A singularidade do campesino
Por Valmere Santana | 31/01/2016 | SociedadeMarx nos diz que o homem é posto na natureza apenas com sua capacidade para o trabalho e que, com este, cria o instrumental necessário para produzir sua condições de existência e transformar o meio em cultura. Mas Vygostsky vai além e mostra que, além de transformar o meio, o homem transforma-se a si mesmo pela cultura, construindo sua própria rede neuronal no seu processo de aprendizagem e de ação. Logo, não há como fugir da nossa essência de seres sociais que se constroem dentro da cultura.
Contraditoriamente, o mesmo ser que constrói seu instrumental para atuar no meio e que constrói redes neuronais para permitir sua utilização e aperfeiçoamento, também pode construir lógicas altruístas ou perversas de utilização dos mesmos, contribuindo para uma existência integrada pela solidariedade ou pela exclusão. Mas entre uma lógica e outra há um elo de ligação, a apropriação do instrumental produzido pelo homem para lidar com o meio, aquilo que Marx denomina “meios de produção”. Quando o produtor é detentor ao mesmo tempo da força de trabalho e dos meios de produção, detém automaticamente a posse da produção, mas se é dono apenas da força de trabalho e produz utilizando meios de produção que não lhes pertence, ou paga pelo aluguel destes ou produz para o proprietário deles, alienando-se do produto de seu trabalho.
O universo produtivo da sociedade capitalista é caracterizada pela dissociação entre o trabalhador e o produto de seu trabalho, uma vez que sua base é a propriedade privada dos meios de produção. Isto se dá porque sem o instrumental necessário para produzir, o indivíduo não tem outra alternativa senão vender sua força de trabalho a quem lhes tem a propriedade, recebendo para tanto uma compensação na forma de salário, com o qual precisa suprir as necessidades vitais para continuar produzindo.

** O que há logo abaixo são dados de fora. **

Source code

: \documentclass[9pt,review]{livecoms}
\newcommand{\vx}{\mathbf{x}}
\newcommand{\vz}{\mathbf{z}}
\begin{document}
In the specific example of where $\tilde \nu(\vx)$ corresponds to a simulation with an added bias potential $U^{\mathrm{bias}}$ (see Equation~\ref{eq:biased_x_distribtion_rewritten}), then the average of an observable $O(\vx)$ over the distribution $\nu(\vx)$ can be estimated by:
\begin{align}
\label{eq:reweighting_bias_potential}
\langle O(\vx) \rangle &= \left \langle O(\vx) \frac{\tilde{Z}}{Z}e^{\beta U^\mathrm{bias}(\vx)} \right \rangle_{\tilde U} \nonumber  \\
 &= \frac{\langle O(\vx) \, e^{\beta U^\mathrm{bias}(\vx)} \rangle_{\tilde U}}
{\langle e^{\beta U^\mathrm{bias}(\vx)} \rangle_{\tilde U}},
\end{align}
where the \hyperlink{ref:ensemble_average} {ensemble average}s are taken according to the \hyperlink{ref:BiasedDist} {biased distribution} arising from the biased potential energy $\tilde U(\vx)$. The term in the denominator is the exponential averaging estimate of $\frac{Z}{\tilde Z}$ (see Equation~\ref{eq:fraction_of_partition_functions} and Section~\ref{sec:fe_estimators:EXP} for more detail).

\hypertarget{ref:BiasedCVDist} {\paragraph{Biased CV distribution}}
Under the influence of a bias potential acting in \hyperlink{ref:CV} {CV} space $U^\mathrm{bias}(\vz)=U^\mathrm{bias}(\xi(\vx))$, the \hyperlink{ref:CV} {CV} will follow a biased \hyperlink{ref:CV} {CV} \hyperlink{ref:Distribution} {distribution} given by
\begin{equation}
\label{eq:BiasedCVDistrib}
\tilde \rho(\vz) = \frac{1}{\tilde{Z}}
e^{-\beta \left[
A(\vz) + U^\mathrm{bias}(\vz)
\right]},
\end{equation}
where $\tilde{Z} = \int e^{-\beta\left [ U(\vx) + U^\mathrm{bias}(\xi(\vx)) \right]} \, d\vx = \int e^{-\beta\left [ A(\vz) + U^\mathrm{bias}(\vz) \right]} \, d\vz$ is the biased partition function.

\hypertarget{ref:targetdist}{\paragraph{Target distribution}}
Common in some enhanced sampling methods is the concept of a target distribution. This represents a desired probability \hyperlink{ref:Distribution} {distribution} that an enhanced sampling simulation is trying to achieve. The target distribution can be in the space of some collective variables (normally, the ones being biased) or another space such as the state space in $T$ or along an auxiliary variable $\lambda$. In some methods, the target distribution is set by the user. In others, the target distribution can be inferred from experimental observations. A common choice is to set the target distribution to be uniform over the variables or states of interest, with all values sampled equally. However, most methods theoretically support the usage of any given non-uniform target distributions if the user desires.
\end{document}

O campesino é um ser destoante nesse universo capitalista. Por possuir os meios de produção – terra, ferramental, sementes, fertilizantes orgânicos etc -, assume uma existência independente, uma vez que produz praticamente tudo aquilo de que necessita e demanda minimamente monetarizar sua produção para estabelecer trocas no mercado. Seu modo de viver e de produzir não se encaixa dentro da dinâmica capitalista, exatamente porque seu consumo não se realiza no mercado. Em suma, o campesino é um ser singular no capitalismo, um empecilho à plena realização do sistema em suas relações de mercado.

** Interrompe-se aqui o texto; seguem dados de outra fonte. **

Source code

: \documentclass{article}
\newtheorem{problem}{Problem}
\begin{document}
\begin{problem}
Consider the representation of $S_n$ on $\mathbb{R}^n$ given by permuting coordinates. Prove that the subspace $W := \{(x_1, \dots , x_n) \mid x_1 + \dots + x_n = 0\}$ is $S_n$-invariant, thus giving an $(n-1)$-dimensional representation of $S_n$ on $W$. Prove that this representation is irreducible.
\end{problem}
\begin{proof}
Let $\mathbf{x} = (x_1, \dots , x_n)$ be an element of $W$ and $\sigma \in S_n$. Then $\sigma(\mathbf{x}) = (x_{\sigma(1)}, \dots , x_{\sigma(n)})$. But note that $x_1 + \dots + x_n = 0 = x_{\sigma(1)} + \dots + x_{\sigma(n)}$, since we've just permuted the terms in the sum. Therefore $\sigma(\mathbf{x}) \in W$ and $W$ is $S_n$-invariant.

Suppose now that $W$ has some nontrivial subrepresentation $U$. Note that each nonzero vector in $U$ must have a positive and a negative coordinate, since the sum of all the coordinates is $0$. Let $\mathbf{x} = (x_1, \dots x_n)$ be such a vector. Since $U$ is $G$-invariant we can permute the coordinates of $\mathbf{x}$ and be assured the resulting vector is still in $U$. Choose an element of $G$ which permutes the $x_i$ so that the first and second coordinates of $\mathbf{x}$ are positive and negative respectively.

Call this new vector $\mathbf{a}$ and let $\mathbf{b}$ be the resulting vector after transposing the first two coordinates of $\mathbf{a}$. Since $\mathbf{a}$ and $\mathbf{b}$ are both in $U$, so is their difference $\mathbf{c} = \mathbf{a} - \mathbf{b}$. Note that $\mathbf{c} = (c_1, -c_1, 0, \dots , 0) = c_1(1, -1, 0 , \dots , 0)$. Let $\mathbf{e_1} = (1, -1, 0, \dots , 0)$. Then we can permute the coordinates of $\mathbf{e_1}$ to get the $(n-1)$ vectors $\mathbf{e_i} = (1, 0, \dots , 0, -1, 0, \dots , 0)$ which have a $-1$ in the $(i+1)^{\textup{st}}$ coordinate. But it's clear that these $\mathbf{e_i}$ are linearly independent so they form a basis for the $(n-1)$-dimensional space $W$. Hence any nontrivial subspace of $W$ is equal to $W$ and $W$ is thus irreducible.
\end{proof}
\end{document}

Tudo isto explica o movimento atual da estrutura capitalista no sentido de desterritorialização do campesinato e de alargamento das fronteiras do agronegócio e até da aparentemente despretenciosa “agricultura familiar”. Do agronegócio porque é a expressão autêntica da lógica do capital no campo, tanto nas relações produtivas caracterizada pelo trabalho assalariado, quanto por sua integração ao mercado pela perspectiva fundiária, de exploração ambiental, de aquisição de insumos (fertilizantes, agrotóxicos, sementes) e de mecanização da produção. Mas por que da agricultura familiar? Simples, porque apesar de não dissociar o trabalho do seu principal meio de produção, a terra, ainda assim a agricultura familiar pode perfeitamente ser integrada ao mercado, quer pelo consumo, quer pela comercialização da produção, fato que monetariza as relações e as insere na lógica do mercado.
O conjunto dessas pressões tem causado uma rápida transformação das relações produtivas no campo, culminando por sacrificar aquele que não cabe nas novas relações que se instauram: o campesino. Salvar esse ícone produtivo que ousa ser livre dentro de uma ordem econômica tão opressora significa, antes de tudo, preservar viva a prova de que é possível resistir ao capitalismo e existir independente dele.